> WHAT YOU ARE ASKED TO DO
The output must contain exactly the lines from the top of the listing below through the line containing "he still KO'd?", and no pictures.

**** RECORDS SHOWN

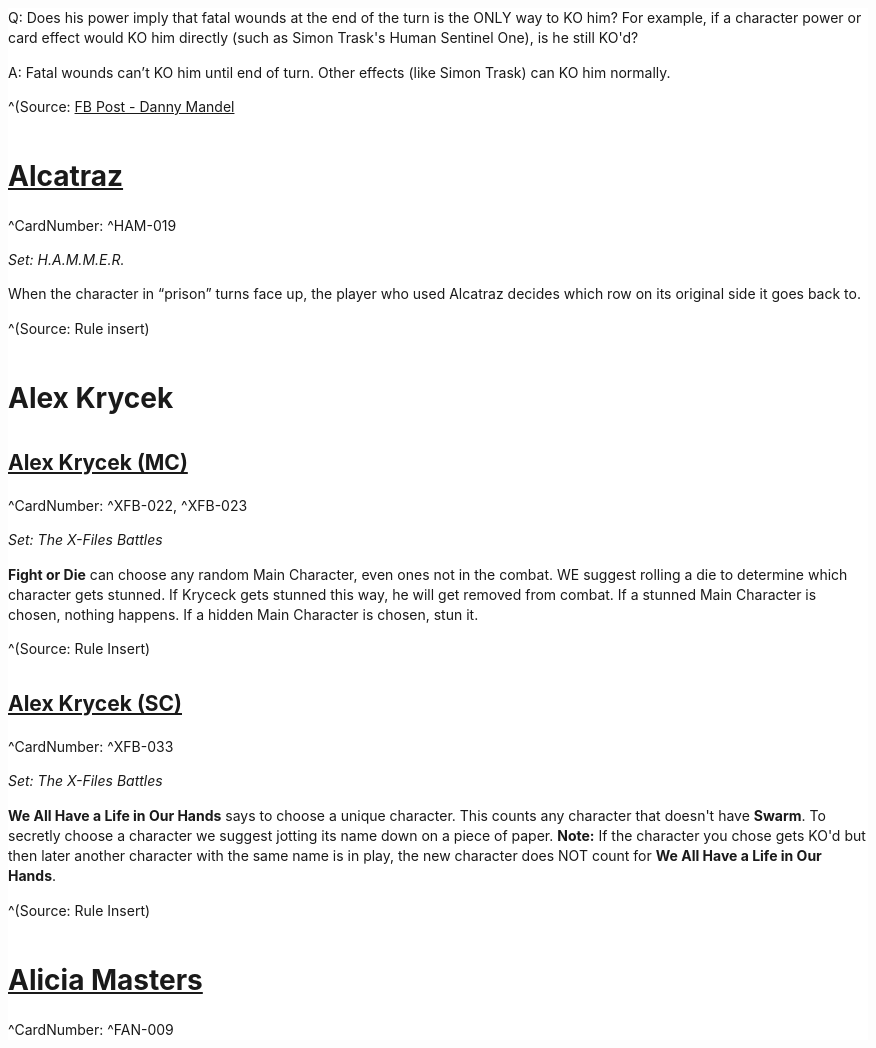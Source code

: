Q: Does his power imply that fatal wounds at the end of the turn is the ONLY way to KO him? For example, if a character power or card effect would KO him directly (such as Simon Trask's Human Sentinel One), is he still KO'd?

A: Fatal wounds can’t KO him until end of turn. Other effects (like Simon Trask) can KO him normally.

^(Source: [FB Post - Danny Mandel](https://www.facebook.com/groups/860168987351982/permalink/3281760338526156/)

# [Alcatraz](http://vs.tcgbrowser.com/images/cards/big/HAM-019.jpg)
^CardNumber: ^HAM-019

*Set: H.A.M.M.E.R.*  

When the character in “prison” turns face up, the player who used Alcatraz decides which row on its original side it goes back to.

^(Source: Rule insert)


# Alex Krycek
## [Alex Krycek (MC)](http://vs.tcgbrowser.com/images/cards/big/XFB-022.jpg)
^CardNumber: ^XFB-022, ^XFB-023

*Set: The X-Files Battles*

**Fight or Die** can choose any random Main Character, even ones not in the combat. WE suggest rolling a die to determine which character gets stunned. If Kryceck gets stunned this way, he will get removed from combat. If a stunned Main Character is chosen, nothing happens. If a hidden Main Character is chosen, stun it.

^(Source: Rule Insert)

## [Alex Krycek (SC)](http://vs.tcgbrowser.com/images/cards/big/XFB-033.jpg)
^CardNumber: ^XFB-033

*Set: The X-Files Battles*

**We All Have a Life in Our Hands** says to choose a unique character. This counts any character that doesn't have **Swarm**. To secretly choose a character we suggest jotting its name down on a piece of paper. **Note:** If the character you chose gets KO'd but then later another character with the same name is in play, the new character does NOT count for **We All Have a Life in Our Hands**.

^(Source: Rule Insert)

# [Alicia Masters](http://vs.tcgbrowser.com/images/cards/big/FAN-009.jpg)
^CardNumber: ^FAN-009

********

> YOUR SOLUTION
Source code

:Q: Does his power imply that fatal wounds at the end of the turn is the ONLY way to KO him? For example, if a character power or card effect would KO him directly (such as Simon Trask's Human Sentinel One), is he still KO'd?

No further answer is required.